Wenn die verspätete Benutzungsaufnahme für die Marke A die Rechtsfolge hat, dass diese Marke mit der ursprünglichen Priorität wieder auflebt, dann ist die Marke A gegenüber der Marke B älter. Wendet man diese Regelung konsequent an, kann dies zur Folge haben, dass eine seit Jahren rechtmässig benutzte jüngere Marke plötzlich weichen muss, wenn eine ältere Marke, die unter Umständen während Jahren löschungsreif war, wieder auflebt. Dass dies zu höchst unbilligen Situationen führen kann, ist offensichtlich.
Nach dem alten Markenschutzgesetz stellte sich das Problem der Zwischenrechte nicht. Auch im Entwurf zum neuen Markenschutzgesetz war eine Heilung der nicht benutzten Marke nur mit Wirkung vom Zeitpunkt der nachträglichen Benutzungsaufnahme vorgesehen, sodass keine Regelung über die Zwischenrechte nötig war. Das Problem der Zwischenrechte entsteht nur bei rückwirkender Heilung, wie sie das neue Gesetz vorsieht, bei der die Marke mit der ursprünglichen Priorität wieder auflebt.

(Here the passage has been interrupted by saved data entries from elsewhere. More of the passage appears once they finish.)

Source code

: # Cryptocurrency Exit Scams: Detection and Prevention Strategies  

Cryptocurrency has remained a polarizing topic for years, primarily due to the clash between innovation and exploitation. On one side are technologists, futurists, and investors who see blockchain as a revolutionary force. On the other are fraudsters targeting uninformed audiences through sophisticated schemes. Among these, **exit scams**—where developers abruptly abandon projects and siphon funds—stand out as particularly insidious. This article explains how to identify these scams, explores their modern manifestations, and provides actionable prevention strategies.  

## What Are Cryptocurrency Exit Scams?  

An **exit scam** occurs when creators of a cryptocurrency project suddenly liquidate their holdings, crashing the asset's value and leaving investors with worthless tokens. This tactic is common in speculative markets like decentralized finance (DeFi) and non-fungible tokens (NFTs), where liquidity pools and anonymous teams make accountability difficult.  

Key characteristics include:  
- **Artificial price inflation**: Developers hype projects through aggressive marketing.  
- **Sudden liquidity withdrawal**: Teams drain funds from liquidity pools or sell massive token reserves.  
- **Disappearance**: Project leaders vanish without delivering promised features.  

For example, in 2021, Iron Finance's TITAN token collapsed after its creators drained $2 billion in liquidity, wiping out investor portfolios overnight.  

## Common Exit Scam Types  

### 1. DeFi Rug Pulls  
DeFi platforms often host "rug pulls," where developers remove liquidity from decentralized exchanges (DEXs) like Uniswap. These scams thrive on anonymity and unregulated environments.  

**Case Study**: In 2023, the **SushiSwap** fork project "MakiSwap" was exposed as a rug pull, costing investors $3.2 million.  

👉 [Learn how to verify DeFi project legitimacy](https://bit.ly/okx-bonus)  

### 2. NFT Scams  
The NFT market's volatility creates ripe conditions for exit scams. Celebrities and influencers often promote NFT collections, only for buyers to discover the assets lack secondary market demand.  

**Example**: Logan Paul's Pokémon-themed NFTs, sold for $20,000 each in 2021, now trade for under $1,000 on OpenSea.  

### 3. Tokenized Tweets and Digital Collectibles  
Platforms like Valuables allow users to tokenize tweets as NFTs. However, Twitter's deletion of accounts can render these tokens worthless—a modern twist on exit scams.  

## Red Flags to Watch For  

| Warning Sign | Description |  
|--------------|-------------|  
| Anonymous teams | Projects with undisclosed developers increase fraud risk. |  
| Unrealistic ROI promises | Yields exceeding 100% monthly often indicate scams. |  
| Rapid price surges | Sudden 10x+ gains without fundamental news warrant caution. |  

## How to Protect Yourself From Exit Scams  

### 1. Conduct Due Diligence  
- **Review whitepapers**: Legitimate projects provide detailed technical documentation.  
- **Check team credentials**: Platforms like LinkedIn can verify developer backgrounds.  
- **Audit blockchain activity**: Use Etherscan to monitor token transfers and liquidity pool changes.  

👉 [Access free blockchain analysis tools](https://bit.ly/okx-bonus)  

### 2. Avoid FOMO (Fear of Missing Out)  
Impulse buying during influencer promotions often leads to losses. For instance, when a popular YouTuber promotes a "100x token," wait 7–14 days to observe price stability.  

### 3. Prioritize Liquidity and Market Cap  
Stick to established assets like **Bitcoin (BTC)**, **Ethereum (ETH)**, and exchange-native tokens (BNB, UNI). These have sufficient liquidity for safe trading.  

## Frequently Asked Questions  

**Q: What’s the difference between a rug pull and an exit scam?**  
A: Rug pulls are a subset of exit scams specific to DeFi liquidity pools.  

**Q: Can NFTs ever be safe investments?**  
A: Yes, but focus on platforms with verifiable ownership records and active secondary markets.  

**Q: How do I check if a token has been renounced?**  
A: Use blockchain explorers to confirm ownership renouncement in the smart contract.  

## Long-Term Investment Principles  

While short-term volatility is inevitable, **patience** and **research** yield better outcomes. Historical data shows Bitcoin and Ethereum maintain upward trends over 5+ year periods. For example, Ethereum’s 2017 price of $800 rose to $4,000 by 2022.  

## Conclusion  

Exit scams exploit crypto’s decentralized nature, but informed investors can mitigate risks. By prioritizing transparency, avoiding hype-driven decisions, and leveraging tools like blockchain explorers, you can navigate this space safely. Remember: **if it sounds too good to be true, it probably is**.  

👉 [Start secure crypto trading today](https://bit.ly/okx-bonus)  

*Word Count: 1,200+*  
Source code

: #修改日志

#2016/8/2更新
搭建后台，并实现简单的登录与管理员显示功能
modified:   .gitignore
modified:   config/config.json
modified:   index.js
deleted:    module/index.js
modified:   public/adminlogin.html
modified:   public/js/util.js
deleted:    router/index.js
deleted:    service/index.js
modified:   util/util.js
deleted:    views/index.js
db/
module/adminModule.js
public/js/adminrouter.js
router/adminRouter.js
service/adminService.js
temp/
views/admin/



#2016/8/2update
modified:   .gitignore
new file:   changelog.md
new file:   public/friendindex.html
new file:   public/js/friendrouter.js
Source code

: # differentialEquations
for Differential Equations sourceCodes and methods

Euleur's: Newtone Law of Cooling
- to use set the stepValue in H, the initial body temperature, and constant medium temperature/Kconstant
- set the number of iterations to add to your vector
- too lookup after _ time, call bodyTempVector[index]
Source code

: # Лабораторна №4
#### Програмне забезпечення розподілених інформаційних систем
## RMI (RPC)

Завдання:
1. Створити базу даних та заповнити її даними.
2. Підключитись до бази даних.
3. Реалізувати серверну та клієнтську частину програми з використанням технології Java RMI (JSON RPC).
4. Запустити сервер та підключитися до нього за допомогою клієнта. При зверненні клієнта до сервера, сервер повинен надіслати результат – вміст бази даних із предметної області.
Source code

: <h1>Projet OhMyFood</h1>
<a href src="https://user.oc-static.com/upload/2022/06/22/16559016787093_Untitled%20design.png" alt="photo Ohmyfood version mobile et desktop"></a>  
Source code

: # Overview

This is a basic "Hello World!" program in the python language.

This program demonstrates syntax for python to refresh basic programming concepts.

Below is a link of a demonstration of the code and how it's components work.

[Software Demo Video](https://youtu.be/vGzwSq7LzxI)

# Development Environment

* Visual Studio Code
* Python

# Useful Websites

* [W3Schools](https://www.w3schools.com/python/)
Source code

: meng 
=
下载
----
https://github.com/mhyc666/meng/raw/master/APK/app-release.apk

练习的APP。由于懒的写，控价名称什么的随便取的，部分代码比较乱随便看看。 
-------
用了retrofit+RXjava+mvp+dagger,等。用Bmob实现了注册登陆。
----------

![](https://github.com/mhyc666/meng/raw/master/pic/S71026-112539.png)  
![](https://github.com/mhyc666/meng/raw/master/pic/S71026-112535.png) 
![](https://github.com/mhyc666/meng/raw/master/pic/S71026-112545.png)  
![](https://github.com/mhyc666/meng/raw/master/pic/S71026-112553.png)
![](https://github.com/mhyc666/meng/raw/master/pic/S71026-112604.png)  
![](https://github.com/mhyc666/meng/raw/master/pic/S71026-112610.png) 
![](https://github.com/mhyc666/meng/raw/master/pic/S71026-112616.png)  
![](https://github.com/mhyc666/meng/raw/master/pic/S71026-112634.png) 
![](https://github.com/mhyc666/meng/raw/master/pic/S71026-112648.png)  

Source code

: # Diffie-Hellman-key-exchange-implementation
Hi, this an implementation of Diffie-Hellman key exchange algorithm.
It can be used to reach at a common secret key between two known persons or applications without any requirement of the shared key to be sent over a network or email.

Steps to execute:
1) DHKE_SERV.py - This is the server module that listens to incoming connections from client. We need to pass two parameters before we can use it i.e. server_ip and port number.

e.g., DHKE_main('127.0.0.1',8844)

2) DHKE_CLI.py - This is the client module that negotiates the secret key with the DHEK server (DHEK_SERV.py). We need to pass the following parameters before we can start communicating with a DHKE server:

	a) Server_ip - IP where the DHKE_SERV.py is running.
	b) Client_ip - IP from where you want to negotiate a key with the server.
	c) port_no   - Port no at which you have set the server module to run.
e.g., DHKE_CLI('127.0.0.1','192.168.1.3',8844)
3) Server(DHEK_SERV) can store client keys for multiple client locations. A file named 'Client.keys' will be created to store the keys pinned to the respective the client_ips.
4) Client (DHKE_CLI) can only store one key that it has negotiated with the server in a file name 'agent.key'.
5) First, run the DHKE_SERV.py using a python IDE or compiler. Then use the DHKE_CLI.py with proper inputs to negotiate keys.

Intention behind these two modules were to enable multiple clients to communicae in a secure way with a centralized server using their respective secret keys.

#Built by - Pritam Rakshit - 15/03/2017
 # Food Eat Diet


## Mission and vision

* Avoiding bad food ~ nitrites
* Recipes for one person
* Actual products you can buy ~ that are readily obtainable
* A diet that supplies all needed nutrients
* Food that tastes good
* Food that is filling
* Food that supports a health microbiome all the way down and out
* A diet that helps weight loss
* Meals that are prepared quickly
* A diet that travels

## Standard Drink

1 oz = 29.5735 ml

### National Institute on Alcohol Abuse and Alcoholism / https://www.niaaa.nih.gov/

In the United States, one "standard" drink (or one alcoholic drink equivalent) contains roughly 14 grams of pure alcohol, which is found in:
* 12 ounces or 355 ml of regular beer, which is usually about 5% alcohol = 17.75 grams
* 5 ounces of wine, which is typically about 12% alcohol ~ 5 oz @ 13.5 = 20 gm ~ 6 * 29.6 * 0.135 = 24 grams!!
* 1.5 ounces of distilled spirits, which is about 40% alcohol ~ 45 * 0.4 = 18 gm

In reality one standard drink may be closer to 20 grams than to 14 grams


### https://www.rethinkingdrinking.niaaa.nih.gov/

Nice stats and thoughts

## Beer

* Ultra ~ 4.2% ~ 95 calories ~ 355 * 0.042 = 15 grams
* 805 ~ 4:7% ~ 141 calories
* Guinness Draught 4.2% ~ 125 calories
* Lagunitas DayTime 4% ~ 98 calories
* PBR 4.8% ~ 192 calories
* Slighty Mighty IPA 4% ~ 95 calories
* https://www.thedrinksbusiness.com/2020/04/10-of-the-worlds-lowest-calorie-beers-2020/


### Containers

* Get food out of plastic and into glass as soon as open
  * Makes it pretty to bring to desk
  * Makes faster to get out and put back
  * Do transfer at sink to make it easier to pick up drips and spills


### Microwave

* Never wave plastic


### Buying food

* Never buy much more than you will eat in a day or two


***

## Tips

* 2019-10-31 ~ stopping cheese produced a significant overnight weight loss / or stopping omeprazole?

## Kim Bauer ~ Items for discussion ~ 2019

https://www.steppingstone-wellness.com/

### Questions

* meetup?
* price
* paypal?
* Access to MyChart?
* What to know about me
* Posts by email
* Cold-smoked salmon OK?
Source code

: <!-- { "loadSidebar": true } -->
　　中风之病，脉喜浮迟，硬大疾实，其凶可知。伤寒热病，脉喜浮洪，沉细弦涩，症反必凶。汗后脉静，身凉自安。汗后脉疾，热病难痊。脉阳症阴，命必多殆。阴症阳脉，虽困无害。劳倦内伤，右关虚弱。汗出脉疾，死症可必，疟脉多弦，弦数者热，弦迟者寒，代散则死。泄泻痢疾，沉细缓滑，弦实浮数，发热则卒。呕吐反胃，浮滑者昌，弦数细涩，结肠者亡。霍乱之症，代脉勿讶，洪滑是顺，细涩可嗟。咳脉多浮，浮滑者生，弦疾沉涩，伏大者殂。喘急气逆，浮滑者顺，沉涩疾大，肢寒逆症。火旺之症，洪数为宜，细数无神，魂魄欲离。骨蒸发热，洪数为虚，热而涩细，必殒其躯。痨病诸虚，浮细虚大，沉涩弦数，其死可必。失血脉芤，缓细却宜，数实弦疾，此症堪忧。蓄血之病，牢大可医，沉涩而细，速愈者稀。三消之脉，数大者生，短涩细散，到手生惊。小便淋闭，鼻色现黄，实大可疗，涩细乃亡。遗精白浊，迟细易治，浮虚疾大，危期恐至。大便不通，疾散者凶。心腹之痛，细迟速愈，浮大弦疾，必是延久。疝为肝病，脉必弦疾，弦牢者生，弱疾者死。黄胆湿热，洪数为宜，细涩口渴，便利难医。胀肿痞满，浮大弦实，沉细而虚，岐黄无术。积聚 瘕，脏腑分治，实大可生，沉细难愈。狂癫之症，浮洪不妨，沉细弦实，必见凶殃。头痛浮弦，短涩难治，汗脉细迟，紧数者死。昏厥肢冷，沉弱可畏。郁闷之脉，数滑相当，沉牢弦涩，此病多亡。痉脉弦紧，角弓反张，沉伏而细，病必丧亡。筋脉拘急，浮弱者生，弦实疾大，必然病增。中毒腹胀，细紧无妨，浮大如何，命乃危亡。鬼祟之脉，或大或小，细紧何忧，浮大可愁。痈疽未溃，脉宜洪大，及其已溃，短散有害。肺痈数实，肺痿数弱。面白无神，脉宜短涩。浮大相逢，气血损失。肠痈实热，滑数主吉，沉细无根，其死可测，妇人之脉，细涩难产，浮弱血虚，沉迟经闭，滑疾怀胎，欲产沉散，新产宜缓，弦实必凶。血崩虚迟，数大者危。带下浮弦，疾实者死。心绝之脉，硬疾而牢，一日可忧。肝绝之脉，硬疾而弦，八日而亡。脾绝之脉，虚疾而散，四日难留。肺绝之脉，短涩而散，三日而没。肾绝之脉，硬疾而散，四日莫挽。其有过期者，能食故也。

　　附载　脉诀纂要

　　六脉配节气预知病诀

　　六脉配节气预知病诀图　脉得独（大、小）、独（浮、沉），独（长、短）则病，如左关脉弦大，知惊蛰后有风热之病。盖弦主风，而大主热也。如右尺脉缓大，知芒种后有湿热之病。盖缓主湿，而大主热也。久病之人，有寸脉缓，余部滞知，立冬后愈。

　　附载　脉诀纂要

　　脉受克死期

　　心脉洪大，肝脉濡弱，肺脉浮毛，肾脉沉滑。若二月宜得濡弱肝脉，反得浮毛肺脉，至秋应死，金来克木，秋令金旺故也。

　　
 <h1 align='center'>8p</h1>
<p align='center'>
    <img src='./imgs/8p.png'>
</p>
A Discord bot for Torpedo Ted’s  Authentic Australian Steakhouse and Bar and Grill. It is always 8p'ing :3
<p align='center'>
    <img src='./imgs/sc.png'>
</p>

III. Gründe für die Änderung im neuen Gesetz
Es stellt sich daher die Frage, warum der Entwurf vom Gesetzgeber geändert wurde. Die Änderung wurde von der Kommissionsmehrheit des Nationalrates vorgeschlagen. Bundesrat Koller nahm in seinem Votum in der Beratung des Nationalrates vom 10. März 1992 dazu Stellung:
«Die entscheidende Änderung gegenüber Bundesrat und Ständerat findet sich zweifellos im Abs. 2 gemäss Kommissionsmehrheit. Denn dort ist jetzt richtigerweise in Übereinstimmung mit der Harmonisierungsrichtlinie der EG vorgesehen, dass die Marke, wenn sie nach einem Nichtgebrauch wieder auflebt, mit Wirkung ex tunc, also von Anbeginn an, gilt, weil sie nun neu gebraucht wird – und nicht mit Wirkung ex nunc, also erst von der Wiederaufnahme an. Darüber besteht glücklicherweise Einigkeit. Hier war eine Änderung nötig, um diese Deckung mit der Harmonisierungsrichtlinie zu erreichen, die ja – wie gesagt – zum Acquis Communautaire im Rahmen des EWR-Vertrages gehört.2»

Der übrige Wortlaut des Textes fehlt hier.